Выбрать главу

– Ну вы даете! – не унимался Ромик, вытирая слезы, стараясь не смотреть в мою сторону. – Ну вы даете, чесслово?! И все это, значит, сказки, что научите магии своей!

– Не сказки, – серьезно отвечал старик, усаживая Ромика и меня за стол и разливая обещанный чай. – Научим. Непременно. Только вы ж сначала отдохните, в себя придите: вон твоя невеста совсем устала, голос боится подать… – он повернулся ко мне и со всей любезностью, по крайней мере внешней, сказал. – Ничего не бойтесь, Белла, никакого зла здесь нету. Мы – поселение Ивачковских старообрядцев, живем на этой земле издревле. Живем уединенно, но не закрыто. Вы видите, – он указал на обстановку, – цивилизации не чураемся. Но берем от нее лучшее. Кому хочется, всех приглашаем к нам в гости. Но в целях безопасности, о которой я потом расскажу, сажаем гостей на двухнедельный карантин. Это традиция. И традиции надо беречь от влияний, которые иногда бывают не совсем дружелюбные. Вы поймете. Вы все поймете.

Я молчала, не зная, что добавить к этому гостеприимному вступлению, которое было вполне логичным и объясняло все. И так как пауза затягивалась, просто поинтересовалась, чтоб разрядить обстановку:

– А вас и в самом деле Кастанеда зовут?

– Да нет, это Рамушка меня так обозвал, а мне понравилось, откликаюсь, чтоб ему приятное сделать. Хотя я знаком с творчеством этого автора, большого выдумщика и философа. Писал о том, что видел. Как умел. Это правильно. А так меня Егором Иванычем зовут. А вашего жениха мы меж собой Рамушкой стали звать, в честь древнего героя, не раз спасавшего русскую землю от беды.
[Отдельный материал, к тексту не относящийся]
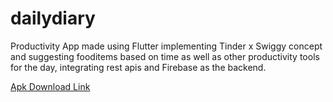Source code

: # dailydiary

Productivity App made using Flutter implementing Tinder x Swiggy concept and suggesting fooditems based on time as well as other productivity tools for the day, integrating rest apis and Firebase as the backend.

[Apk Download Link](https://drive.google.com/file/d/1kqKEJBm1Ds2TuWs3bqfeTAsxk-0WsOBw/view?usp=sharing)
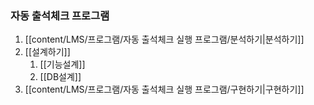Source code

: ### 자동 출석체크 프로그램
1. [[content/LMS/프로그램/자동 출석체크 실행 프로그램/분석하기|분석하기]]
2. [[설계하기]]
	1. [[기능설계]]
	2. [[DB설계]]
3. [[content/LMS/프로그램/자동 출석체크 실행 프로그램/구현하기|구현하기]]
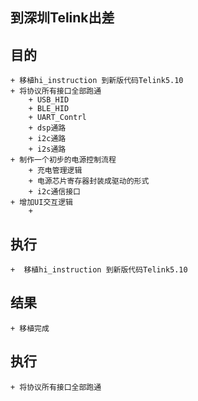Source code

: ## 到深圳Telink出差
## 目的
	+ 移植hi_instruction 到新版代码Telink5.10
	+ 将协议所有接口全部跑通
		+ USB_HID
		+ BLE_HID
		+ UART_Contrl
		+ dsp通路
		+ i2c通路
		+ i2s通路
	+ 制作一个初步的电源控制流程
		+ 充电管理逻辑
		+ 电源芯片寄存器封装成驱动的形式
		+ i2c通信接口
	+ 增加UI交互逻辑
		+ 
## 执行
	+  移植hi_instruction 到新版代码Telink5.10 
## 结果
	+ 移植完成
## 执行
	+ 将协议所有接口全部跑通
 
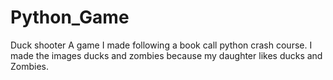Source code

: # Python_Game
Duck shooter
A game I made following a book call python crash course.
I made the images ducks and zombies because my daughter likes ducks and 
Zombies. 
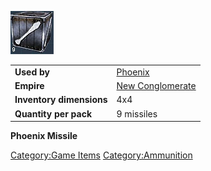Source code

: ![](/images/Pheonixmissle.jpg "Pheonixmissle.jpg")

|                          |                                                  |
| ------------------------ | ------------------------------------------------ |
| **Used by**              | [Phoenix](/Phoenix "wikilink")                   |
| **Empire**               | [New Conglomerate](/New_Conglomerate "wikilink") |
| **Inventory dimensions** | 4x4                                              |
| **Quantity per pack**    | 9 missiles                                       |

**Phoenix Missile**

[Category:Game Items](/Category:Game_Items "wikilink")
[Category:Ammunition](/Category:Ammunition "wikilink")
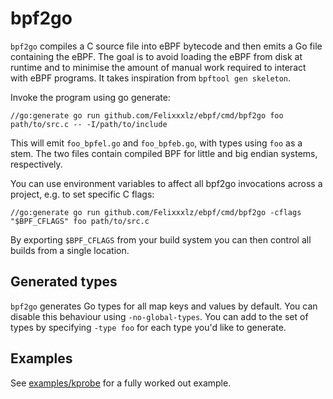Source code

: bpf2go
===

`bpf2go` compiles a C source file into eBPF bytecode and then emits a
Go file containing the eBPF. The goal is to avoid loading the
eBPF from disk at runtime and to minimise the amount of manual
work required to interact with eBPF programs. It takes inspiration
from `bpftool gen skeleton`.

Invoke the program using go generate:

    //go:generate go run github.com/Felixxxlz/ebpf/cmd/bpf2go foo path/to/src.c -- -I/path/to/include

This will emit `foo_bpfel.go` and `foo_bpfeb.go`, with types using `foo`
as a stem. The two files contain compiled BPF for little and big
endian systems, respectively.

You can use environment variables to affect all bpf2go invocations
across a project, e.g. to set specific C flags:

    //go:generate go run github.com/Felixxxlz/ebpf/cmd/bpf2go -cflags "$BPF_CFLAGS" foo path/to/src.c

By exporting `$BPF_CFLAGS` from your build system you can then control
all builds from a single location.

## Generated types

`bpf2go` generates Go types for all map keys and values by default. You can
disable this behaviour using `-no-global-types`. You can add to the set of
types by specifying `-type foo` for each type you'd like to generate.

## Examples

See [examples/kprobe](../../examples/kprobe/main.go) for a fully worked out example.
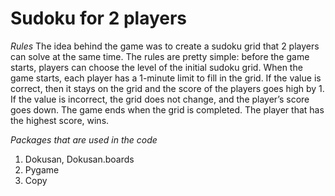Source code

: # Sudoku for 2 players 
*Rules*
The idea behind the game was to create a sudoku grid that 2 players can solve at the same time. The rules are pretty simple: before the game starts, players can choose the level of the initial sudoku grid. When the game starts, each player has a 1-minute limit to fill in the grid. If the value is correct, then it stays on the grid and the score of the players goes high by 1. If the value is incorrect, the grid does not change, and the player’s score goes down. The game ends when the grid is completed. The player that has the highest score, wins.

*Packages that are used in the code*
1. Dokusan, Dokusan.boards
2. Pygame
3. Copy
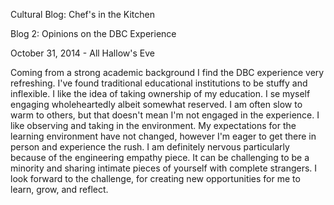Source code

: Cultural Blog: Chef's in the Kitchen

Blog 2: Opinions on the DBC Experience

October 31, 2014 - All Hallow's Eve

Coming from a strong academic background I find the DBC experience very refreshing. I've found traditional educational institutions to be stuffy and inflexible. I like the idea of taking ownership of my education. I se myself engaging wholeheartedly albeit somewhat reserved. I am often slow to warm to others, but that doesn't mean I'm not engaged in the experience. I like observing and taking in the environment. My expectations for the learning environment have not changed, however I'm eager to get there in person and experience the rush. I am definitely nervous particularly because of the engineering empathy piece. It can be challenging to be a minority and sharing intimate pieces of yourself with complete strangers. I look forward to the challenge, for creating new opportunities for me to learn, grow, and reflect.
– Да, это из индийского эпоса. Рама из космоса спас земную Ситу, и они породили новый мир, – добавила я, вспомнив о своих балийских изысканиях в истории и мифах. – А вы с поселением простите… – посмотрела я в окно, откуда красиво смотрелась дымящаяся трубами деревенька на другом холме от реки, – относитесь к каким-то особым верованиям? Старообрядцы, вы сказали? Это как язычники? – и я опять посмотрела в окно, пытясь за снежной шапкой, укрывавшей поля и саму деревеньку, рассмотреть, не топорщатся ли там деревяные идолы или еще какие-то сектантские приметы.

– Мы не секта… – он налил чай и себе и присел за стол, приятно причмокивая, подавая пример начинать пить. Мы тоже взялись за душистый чай, оказавшийся с чабрецом. Мне вдруг вспомнилась Раиса, так любящая чабрец, и мистические приключения на Красной площади, которые здесь почему-то казались какими-то далекими, будто происходившими на другой планете. – Хотя с точки зрения смысла этого слова все общества с особой организацией и идеологией, безусловно, сектами назвать можно.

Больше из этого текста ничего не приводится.